Over the weekend I saw yet another saddening headline about a youth suicide. I will spare the details, but like so many others in recent times there was cyber-bullying involved.

Cyber or not, bullying of any kind has always bothered me. That’s not to say that I have never been guilty of bullying another person. I like to think that it wasn’t a big part of who I was during my youth, since I was so busy trying to get better at soccer, school, and video games. If anyone from my grade school days would like to comment otherwise, I invite you to leave a comment or get in contact with me.

I have been on the other side as well. Luckily, that was in the early to mid-90’s, so the internet was painfully slow and bullying was limited to analog. Since the bully was older and in a different class, it was also limited to recess. As I reflect on it, I was even luckier in that the bully was more of a 1-on-1 kind of bully rather than one who gets others to participate. I don’t know a whole lot about cyber-bullying, but I know a fair amount about social media and this is where I imagine cyber bullying can be dangerous.

Side-question: I’m curious if the cyber-bullying is an extension of in-person efforts or limited to the internet.
 

Once a post is out there, it must be very easy for others to jump in. Even more concerning, with the ubiquity of technology and social networking it’s probably very hard for the victim to ignore. It was this thought and my recent entrepreneurial awakening that made me wonder if there are any efforts to thwart cyber-bullying, particularly on a preventive scale.

This led to something amazing.

Given my affinity for the show @midnight on comedy central, I started my google search with the simple query, “anti-troll.”

Side-note: Before this post I thought trolls and bullies are one and same. However, I think there is a slight difference, not that it really matters since both behaviors are off-putting. Trolling is when one “makes a deliberately offensive or provocative online posting with the aim of upsetting someone or eliciting an angry response from them.” Bullying on the other hand I think is more targeted and can stretch over an extended period of time.

Back to the matter at hand…one of the first results you will see is that a 13 year old, Trisha Prabhu, has developed an effective and preventive software for cyber-bullying.
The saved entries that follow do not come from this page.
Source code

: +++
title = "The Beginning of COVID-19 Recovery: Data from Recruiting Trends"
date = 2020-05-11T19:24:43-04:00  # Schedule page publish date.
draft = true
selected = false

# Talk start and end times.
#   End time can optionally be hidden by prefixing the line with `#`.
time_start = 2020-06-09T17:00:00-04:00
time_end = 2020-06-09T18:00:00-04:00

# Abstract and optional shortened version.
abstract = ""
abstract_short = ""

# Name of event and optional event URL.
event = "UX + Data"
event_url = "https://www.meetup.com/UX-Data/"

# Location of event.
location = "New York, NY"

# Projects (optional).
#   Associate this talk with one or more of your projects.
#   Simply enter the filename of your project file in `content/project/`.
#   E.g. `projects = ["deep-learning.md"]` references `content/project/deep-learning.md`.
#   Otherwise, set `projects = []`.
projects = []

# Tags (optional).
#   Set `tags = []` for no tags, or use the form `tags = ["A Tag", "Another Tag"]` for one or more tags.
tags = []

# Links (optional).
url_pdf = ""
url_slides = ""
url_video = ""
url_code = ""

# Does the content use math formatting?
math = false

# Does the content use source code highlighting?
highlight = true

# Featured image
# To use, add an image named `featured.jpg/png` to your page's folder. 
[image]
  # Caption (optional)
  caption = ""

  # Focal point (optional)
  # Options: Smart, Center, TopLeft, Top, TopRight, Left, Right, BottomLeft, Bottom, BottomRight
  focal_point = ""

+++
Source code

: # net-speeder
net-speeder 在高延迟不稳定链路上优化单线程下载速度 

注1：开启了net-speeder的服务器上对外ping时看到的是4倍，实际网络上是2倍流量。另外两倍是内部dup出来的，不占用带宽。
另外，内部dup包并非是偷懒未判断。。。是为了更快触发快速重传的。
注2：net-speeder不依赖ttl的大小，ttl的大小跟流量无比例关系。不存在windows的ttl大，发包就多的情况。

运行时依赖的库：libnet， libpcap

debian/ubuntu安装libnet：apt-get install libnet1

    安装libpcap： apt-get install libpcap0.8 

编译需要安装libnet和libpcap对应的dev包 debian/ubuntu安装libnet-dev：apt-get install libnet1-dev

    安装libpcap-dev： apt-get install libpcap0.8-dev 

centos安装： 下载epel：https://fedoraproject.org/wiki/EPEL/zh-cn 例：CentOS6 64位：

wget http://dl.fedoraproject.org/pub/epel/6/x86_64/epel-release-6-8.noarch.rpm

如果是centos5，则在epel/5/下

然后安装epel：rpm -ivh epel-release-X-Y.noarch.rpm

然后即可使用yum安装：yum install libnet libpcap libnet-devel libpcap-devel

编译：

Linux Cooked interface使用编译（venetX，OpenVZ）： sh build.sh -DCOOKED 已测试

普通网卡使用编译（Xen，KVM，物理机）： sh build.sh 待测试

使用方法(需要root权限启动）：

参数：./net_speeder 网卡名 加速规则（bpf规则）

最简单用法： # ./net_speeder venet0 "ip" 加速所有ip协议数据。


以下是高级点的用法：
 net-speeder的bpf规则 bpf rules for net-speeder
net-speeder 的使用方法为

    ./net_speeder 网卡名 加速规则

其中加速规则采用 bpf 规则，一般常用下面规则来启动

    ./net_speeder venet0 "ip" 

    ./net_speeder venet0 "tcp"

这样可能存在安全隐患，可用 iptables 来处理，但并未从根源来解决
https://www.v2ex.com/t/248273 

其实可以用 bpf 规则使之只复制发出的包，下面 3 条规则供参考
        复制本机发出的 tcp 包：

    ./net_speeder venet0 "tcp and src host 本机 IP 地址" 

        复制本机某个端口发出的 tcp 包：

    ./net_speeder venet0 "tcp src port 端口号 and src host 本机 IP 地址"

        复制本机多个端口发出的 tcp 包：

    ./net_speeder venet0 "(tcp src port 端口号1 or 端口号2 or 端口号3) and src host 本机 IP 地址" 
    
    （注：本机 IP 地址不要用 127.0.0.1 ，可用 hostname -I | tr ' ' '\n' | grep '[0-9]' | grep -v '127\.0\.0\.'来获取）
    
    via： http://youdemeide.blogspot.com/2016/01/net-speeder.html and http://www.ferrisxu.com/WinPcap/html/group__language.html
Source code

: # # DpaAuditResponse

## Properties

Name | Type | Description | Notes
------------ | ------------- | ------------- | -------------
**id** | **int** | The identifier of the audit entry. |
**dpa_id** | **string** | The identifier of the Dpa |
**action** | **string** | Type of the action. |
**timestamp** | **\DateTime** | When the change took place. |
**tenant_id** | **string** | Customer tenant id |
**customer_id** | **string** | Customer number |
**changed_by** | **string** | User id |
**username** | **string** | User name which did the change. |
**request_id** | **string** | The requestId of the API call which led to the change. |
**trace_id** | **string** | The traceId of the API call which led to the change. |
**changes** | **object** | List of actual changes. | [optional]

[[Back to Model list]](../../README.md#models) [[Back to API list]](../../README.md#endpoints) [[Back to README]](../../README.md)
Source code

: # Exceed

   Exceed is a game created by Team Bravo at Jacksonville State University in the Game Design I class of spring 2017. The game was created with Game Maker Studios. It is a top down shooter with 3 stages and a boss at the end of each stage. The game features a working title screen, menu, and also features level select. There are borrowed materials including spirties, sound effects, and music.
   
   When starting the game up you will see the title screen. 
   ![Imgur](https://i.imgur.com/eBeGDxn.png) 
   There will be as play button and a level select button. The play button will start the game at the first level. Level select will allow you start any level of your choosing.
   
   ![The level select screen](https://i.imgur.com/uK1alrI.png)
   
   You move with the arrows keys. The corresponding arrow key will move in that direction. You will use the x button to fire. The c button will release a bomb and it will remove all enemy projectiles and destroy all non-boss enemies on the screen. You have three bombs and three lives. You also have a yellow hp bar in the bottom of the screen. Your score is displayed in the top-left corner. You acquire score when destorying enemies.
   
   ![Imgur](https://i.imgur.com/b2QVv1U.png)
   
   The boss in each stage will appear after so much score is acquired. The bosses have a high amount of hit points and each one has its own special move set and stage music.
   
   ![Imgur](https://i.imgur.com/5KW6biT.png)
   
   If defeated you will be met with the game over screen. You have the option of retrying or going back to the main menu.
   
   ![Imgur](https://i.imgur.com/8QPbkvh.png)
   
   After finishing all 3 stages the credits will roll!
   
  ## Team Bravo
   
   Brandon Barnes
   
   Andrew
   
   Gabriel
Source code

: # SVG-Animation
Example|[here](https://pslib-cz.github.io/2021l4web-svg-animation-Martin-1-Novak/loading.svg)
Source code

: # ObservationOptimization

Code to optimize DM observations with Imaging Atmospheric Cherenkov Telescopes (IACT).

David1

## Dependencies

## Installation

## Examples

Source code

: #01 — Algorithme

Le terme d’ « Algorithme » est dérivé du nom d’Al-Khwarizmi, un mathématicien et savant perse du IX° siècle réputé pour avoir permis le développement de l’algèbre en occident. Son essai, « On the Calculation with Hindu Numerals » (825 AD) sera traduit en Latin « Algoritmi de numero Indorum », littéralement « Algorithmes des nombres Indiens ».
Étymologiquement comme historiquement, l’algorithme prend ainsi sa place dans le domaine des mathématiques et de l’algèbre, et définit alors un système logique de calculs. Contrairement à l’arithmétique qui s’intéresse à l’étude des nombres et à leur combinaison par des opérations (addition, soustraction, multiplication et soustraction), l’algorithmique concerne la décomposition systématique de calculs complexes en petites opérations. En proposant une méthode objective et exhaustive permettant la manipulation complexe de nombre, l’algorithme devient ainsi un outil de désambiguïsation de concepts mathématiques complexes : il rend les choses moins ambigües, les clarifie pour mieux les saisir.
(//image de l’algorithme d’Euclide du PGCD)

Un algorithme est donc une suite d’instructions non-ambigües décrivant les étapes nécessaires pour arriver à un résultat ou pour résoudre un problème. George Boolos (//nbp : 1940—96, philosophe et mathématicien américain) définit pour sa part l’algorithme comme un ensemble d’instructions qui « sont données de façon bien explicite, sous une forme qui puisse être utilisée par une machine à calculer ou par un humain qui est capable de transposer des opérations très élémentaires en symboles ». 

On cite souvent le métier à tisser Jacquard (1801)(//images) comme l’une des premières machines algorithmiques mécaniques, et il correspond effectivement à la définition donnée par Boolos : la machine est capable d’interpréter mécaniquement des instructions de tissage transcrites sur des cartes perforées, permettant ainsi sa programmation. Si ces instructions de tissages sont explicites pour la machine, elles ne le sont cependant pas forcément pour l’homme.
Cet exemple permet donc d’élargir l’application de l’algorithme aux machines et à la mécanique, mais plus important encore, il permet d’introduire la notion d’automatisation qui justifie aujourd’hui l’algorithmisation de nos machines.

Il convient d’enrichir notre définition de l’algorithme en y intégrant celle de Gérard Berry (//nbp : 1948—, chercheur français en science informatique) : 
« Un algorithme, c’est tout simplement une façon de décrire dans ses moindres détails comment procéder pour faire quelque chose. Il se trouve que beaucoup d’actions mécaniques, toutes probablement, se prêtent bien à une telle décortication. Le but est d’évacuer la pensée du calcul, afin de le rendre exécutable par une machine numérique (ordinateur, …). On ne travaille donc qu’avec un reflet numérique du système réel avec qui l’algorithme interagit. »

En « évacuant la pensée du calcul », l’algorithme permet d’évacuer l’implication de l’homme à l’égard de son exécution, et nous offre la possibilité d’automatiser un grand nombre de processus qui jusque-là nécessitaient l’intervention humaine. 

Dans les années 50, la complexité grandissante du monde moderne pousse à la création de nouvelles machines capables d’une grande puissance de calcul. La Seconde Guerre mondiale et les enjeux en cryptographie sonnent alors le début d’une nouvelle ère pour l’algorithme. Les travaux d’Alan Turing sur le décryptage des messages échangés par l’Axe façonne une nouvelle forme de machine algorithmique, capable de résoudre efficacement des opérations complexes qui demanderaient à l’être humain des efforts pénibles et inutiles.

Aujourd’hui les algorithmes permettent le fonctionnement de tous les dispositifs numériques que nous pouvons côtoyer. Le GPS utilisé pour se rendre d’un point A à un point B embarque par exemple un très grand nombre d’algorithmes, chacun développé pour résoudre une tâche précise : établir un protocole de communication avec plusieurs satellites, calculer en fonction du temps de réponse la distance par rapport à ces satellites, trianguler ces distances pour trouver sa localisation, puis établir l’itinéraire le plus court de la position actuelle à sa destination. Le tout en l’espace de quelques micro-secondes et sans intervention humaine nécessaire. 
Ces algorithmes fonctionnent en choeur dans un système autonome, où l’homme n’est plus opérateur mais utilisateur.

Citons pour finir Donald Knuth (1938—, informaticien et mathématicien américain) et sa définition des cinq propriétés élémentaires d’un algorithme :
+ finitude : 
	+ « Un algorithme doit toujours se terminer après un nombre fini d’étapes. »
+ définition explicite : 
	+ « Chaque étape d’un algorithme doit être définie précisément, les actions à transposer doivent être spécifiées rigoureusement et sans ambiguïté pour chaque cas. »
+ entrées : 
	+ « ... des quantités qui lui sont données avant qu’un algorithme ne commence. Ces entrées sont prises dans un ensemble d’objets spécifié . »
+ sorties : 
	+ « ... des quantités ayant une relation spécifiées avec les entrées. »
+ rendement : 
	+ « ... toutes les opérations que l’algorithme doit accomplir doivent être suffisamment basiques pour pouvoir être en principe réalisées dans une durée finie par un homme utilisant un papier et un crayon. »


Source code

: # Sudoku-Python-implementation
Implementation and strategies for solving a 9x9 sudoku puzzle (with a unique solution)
Her thought process, the scope of her research and testing, and execution is impressive. Prabhu determined that current solutions don’t address the issue until the damage has already been done, a particularly keen observation.

Here’s a link to her project, Rethink. It should come as no surprise that she’s interested in neuroscience and the brain.

To sum up, Prabhu developed a “Rethink” system that triggers an alert mechanism that gives the poster a second chance by offering an opportunity to re-think their words and the potential effects. Her research sourced from ikeepsafe.org explains that this process hasn't been fully developed in adolescent brains.

Her abilities don’t stop there. She recently gave a TEDxTeen talk this past October.

 

Well done Prabhu. 

Hopefully, we see her efforts soon. Look out for her Chrome plug-in extension, app, and whatever else she comes up with.